[Source texts of formatted documents]
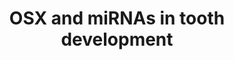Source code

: ---
annotations:
- type: Cell Type Ontology
  value: cementoblast
- type: Cell Type Ontology
  value: odontoblast
- type: Pathway Ontology
  value: signaling pathway pertinent to development
authors:
- Khanspers
- Ariutta
- Eweitz
description: Role of Osx and certain miRNAs in tooth development.   A – The role of
  Osx in dentinogenesis is shown by its regulation on Dspp.   B – Osx regulates the
  differentiation of cementoblasts through Wnt-β-catenin pathway.   C – Fine-tuning
  role of miRNA in tooth development.
last-edited: 2021-05-22
organisms:
- Homo sapiens
redirect_from:
- /index.php/Pathway:WP3971
- /instance/WP3971
schema-jsonld:
- '@context': https://schema.org/
  '@id': https://wikipathways.github.io/pathways/WP3971.html
  '@type': Dataset
  creator:
    '@type': Organization
    name: WikiPathways
  description: Role of Osx and certain miRNAs in tooth development.   A – The role
    of Osx in dentinogenesis is shown by its regulation on Dspp.   B – Osx regulates
    the differentiation of cementoblasts through Wnt-β-catenin pathway.   C – Fine-tuning
    role of miRNA in tooth development.
  keywords:
  - TCF-1
  - MIR204
  - lithium chloride
  - BMP7
  - NOTCH1
  - MIR338
  - MIR29C
  - RUNX2
  - DSPP
  - NOTCH4
  - MIRLET7I
  - MIRLET7G
  - MIRLET7A2
  - MIR29B2
  - MIR885
  - OSX
  - MIR29B1
  - MIR143
  - MIR211
  - MIRLET7A1
  - MIRLET7F2
  - MIRLET7F1
  - MIR145
  - MIR34A
  - MIR29A
  - KLF4
  - MIRLET7D
  - MIRLET7C
  - CTNNB1
  - NOTCH2
  - DMP1
  - MIR32
  - SOST
  - MIR586
  - MIRLET7E
  - ALP
  - DKK1
  - NOTCH3
  license: CC0
  name: OSX and miRNAs in tooth development
seo: CreativeWork
title: OSX and miRNAs in tooth development
wpid: WP3971
---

# TASK REQUIREMENTS
Find each line in the records that contains the string "tuning", then say how many there are and nothing else.

# WRITTEN RESPONSE
2